The Mechanical PR Interval in Fetuses of Women With Intrahepatic Cholestasis of Pregnancy

Intrahepatic cholestasis of pregnancy (ICP) is associated with several adverse obstetric outcomes; the risk for fetal death is the most notable, affecting 2% to 4% of ICP pregnancies. Evidence from both animal and human studies suggests that fetal death in ICP results from an acute cardiac event that could be a bile acid effect on cardiomyocyte contractility or electrical conduction. Previous studies in adult populations suggest that prolongation of the PR interval may increase the risk of tachyarrhythmias.This pilot study was designed to determine whether the fetal mechanical PR interval is altered in ICP. Fetal echocardiographic studies were performed for 14 women with ICP and 7 control subjects. Blood samples were taken from all patients and control subjects for liver function tests (measurement of aspartate aminotransferase, alanine aminotransferase, and serum total bile acids). Multivariable linear regression analysis was used to determine the relationship between ICP and the mechanical PR interval, while adjusting for potential confounders.The PR interval was significantly longer in the ICP group compared with the control group (124 vs. 110 milliseconds; P = 0.006). The liver function tests were significantly higher in women with ICP compared with the controls (aspartate aminotransferase [53 vs. 23 IU/L; P = 0.002], alanine aminotransferase [63 vs. 19 IU/L; P = 0.002], and total bile acids [28.3 vs. 6.2 fmol/L; P < 0.001]).
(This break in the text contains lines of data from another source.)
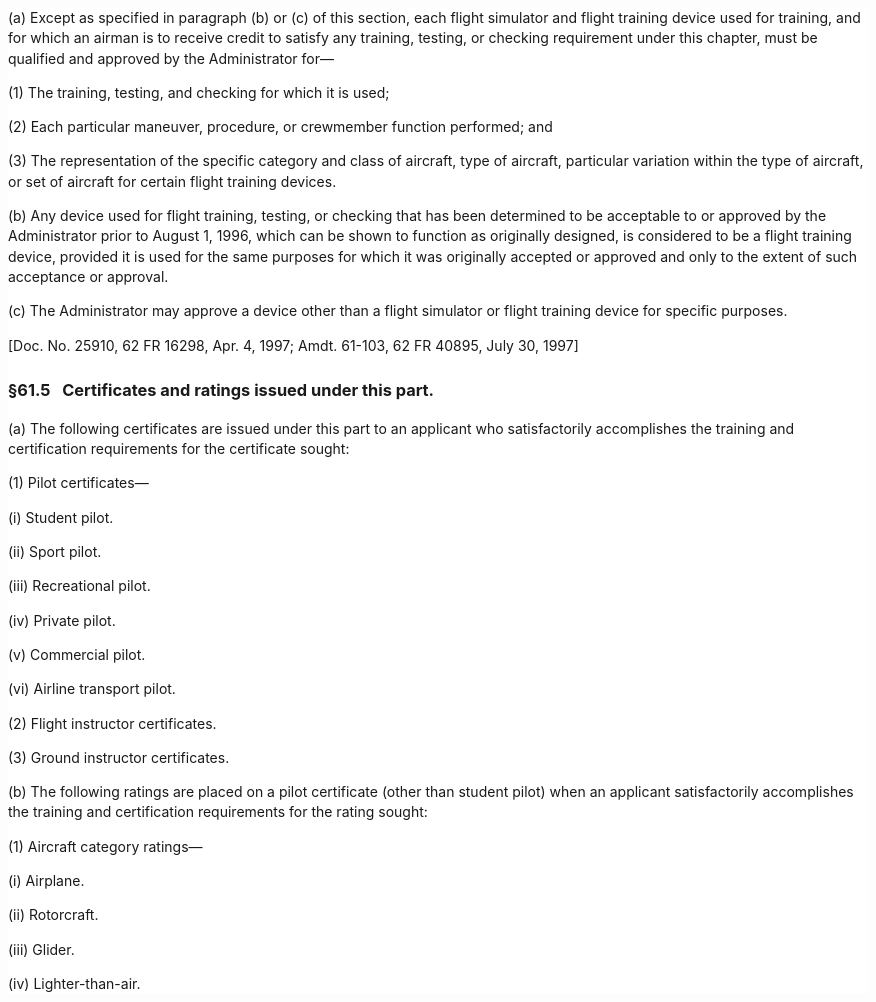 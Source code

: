 \(a\) Except as specified in paragraph (b) or (c) of this section, each flight simulator and flight training device used for training, and for which an airman is to receive credit to satisfy any training, testing, or checking requirement under this chapter, must be qualified and approved by the Administrator for—

\(1\) The training, testing, and checking for which it is used;

\(2\) Each particular maneuver, procedure, or crewmember function performed; and

\(3\) The representation of the specific category and class of aircraft, type of aircraft, particular variation within the type of aircraft, or set of aircraft for certain flight training devices.

\(b\) Any device used for flight training, testing, or checking that has been determined to be acceptable to or approved by the Administrator prior to August 1, 1996, which can be shown to function as originally designed, is considered to be a flight training device, provided it is used for the same purposes for which it was originally accepted or approved and only to the extent of such acceptance or approval.

\(c\) The Administrator may approve a device other than a flight simulator or flight training device for specific purposes.

\[Doc. No. 25910, 62 FR 16298, Apr. 4, 1997; Amdt. 61-103, 62 FR 40895, July 30, 1997\]

### §61.5   Certificates and ratings issued under this part.

\(a\) The following certificates are issued under this part to an applicant who satisfactorily accomplishes the training and certification requirements for the certificate sought:

\(1\) Pilot certificates—

\(i\) Student pilot.

\(ii\) Sport pilot.

\(iii\) Recreational pilot.

\(iv\) Private pilot.

\(v\) Commercial pilot.

\(vi\) Airline transport pilot.

\(2\) Flight instructor certificates.

\(3\) Ground instructor certificates.

\(b\) The following ratings are placed on a pilot certificate (other than student pilot) when an applicant satisfactorily accomplishes the training and certification requirements for the rating sought:

\(1\) Aircraft category ratings—

\(i\) Airplane.

\(ii\) Rotorcraft.

\(iii\) Glider.

\(iv\) Lighter-than-air.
Multivariable linear regression showed that patients with ICP had a significant increase in the PR interval of 14 milliseconds (95% confidence interval, 4–24 milliseconds; P = 0.01).These findings demonstrate a significant alteration in the conduction system in fetuses of pregnancies complicated by ICP compared with normal controls. Future studies are needed to investigate the possibility that measurement of the PR interval may help predict the risk of fetal death and other adverse fetal outcomes in ICP.